From the data below, copy exactly the lines that lie between the one holding "be a locally" and the one holding "Ring of continuous", including both, and nothing more.

RECORDS:
"""

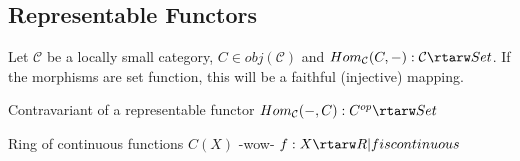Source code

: \subsection{Representable Functors}

Let $\mathcal{C}$ be a locally small category, $ C \in obj(\mathcal{C}) $
and $ Hom_\mathcal{C} (C, -) : \mathcal{C} \rtarw Set $. If the morphisms are set
function, this will be a faithful (injective) mapping.

Contravariant of a representable functor
$ Hom_\mathcal{C}(-, C) : C^{op} \rtarw Set $

Ring of continuous functions $ C(X) $ -wow-
$ {f : X \rtarw R | f is continuous } $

"""

SOLUTION TO THIS PROBLEM:
Let $\mathcal{C}$ be a locally small category, $ C \in obj(\mathcal{C}) $
and $ Hom_\mathcal{C} (C, -) : \mathcal{C} \rtarw Set $. If the morphisms are set
function, this will be a faithful (injective) mapping.

Contravariant of a representable functor
$ Hom_\mathcal{C}(-, C) : C^{op} \rtarw Set $

Ring of continuous functions $ C(X) $ -wow-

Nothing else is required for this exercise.